Try it:
Please return the records below exactly as they appear, leaving every picture out.

-- The records follows --

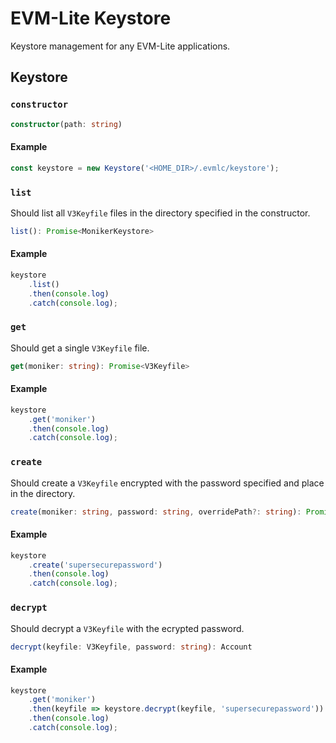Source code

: # EVM-Lite Keystore

Keystore management for any EVM-Lite applications.

## Keystore

### `constructor`

```typescript
constructor(path: string)
```

#### Example

```typescript
const keystore = new Keystore('<HOME_DIR>/.evmlc/keystore');
```

### `list`

Should list all `V3Keyfile` files in the directory specified in the constructor.

```typescript
list(): Promise<MonikerKeystore>
```

#### Example

```typescript
keystore
	.list()
	.then(console.log)
	.catch(console.log);
```

### `get`

Should get a single `V3Keyfile` file.

```typescript
get(moniker: string): Promise<V3Keyfile>
```

#### Example

```typescript
keystore
	.get('moniker')
	.then(console.log)
	.catch(console.log);
```

### `create`

Should create a `V3Keyfile` encrypted with the password specified and place in the directory.

```typescript
create(moniker: string, password: string, overridePath?: string): Promise<V3Keyfile>
```

#### Example

```typescript
keystore
	.create('supersecurepassword')
	.then(console.log)
	.catch(console.log);
```

### `decrypt`

Should decrypt a `V3Keyfile` with the ecrypted password.

```typescript
decrypt(keyfile: V3Keyfile, password: string): Account
```

#### Example

```typescript
keystore
	.get('moniker')
	.then(keyfile => keystore.decrypt(keyfile, 'supersecurepassword'))
	.then(console.log)
	.catch(console.log);
```
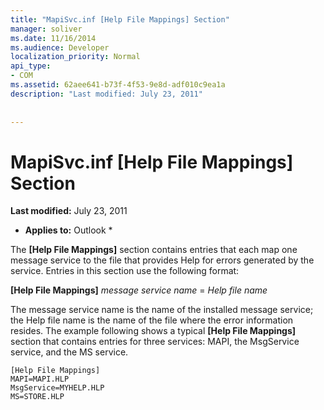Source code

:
 ```yaml
---
title: "MapiSvc.inf [Help File Mappings] Section"
manager: soliver
ms.date: 11/16/2014
ms.audience: Developer
localization_priority: Normal
api_type:
- COM
ms.assetid: 62aee641-b73f-4f53-9e8d-adf010c9ea1a
description: "Last modified: July 23, 2011"
 
 
---
```


# MapiSvc.inf [Help File Mappings] Section

 **Last modified:** July 23, 2011 
  
 * **Applies to:** Outlook * 
  
The **[Help File Mappings]** section contains entries that each map one message service to the file that provides Help for errors generated by the service. Entries in this section use the following format: 
  
 **[Help File Mappings]** _message service name_ =  _Help file name_
  
The message service name is the name of the installed message service; the Help file name is the name of the file where the error information resides. The example following shows a typical **[Help File Mappings]** section that contains entries for three services: MAPI, the MsgService service, and the MS service. 
  
```
[Help File Mappings]
MAPI=MAPI.HLP
MsgService=MYHELP.HLP
MS=STORE.HLP

```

-- The records concluded --

Result for this exercise:
Source code

: # EVM-Lite Keystore

Keystore management for any EVM-Lite applications.

## Keystore

### `constructor`

```typescript
constructor(path: string)
```

#### Example

```typescript
const keystore = new Keystore('<HOME_DIR>/.evmlc/keystore');
```

### `list`

Should list all `V3Keyfile` files in the directory specified in the constructor.

```typescript
list(): Promise<MonikerKeystore>
```

#### Example

```typescript
keystore
	.list()
	.then(console.log)
	.catch(console.log);
```

### `get`

Should get a single `V3Keyfile` file.

```typescript
get(moniker: string): Promise<V3Keyfile>
```

#### Example

```typescript
keystore
	.get('moniker')
	.then(console.log)
	.catch(console.log);
```

### `create`

Should create a `V3Keyfile` encrypted with the password specified and place in the directory.

```typescript
create(moniker: string, password: string, overridePath?: string): Promise<V3Keyfile>
```

#### Example

```typescript
keystore
	.create('supersecurepassword')
	.then(console.log)
	.catch(console.log);
```

### `decrypt`

Should decrypt a `V3Keyfile` with the ecrypted password.

```typescript
decrypt(keyfile: V3Keyfile, password: string): Account
```

#### Example

```typescript
keystore
	.get('moniker')
	.then(keyfile => keystore.decrypt(keyfile, 'supersecurepassword'))
	.then(console.log)
	.catch(console.log);
```
Source code

:
 ```yaml
---
title: "MapiSvc.inf [Help File Mappings] Section"
manager: soliver
ms.date: 11/16/2014
ms.audience: Developer
localization_priority: Normal
api_type:
- COM
ms.assetid: 62aee641-b73f-4f53-9e8d-adf010c9ea1a
description: "Last modified: July 23, 2011"
 
 
---
```


# MapiSvc.inf [Help File Mappings] Section

 **Last modified:** July 23, 2011 
  
 * **Applies to:** Outlook * 
  
The **[Help File Mappings]** section contains entries that each map one message service to the file that provides Help for errors generated by the service. Entries in this section use the following format: 
  
 **[Help File Mappings]** _message service name_ =  _Help file name_
  
The message service name is the name of the installed message service; the Help file name is the name of the file where the error information resides. The example following shows a typical **[Help File Mappings]** section that contains entries for three services: MAPI, the MsgService service, and the MS service. 
  
```
[Help File Mappings]
MAPI=MAPI.HLP
MsgService=MYHELP.HLP
MS=STORE.HLP

```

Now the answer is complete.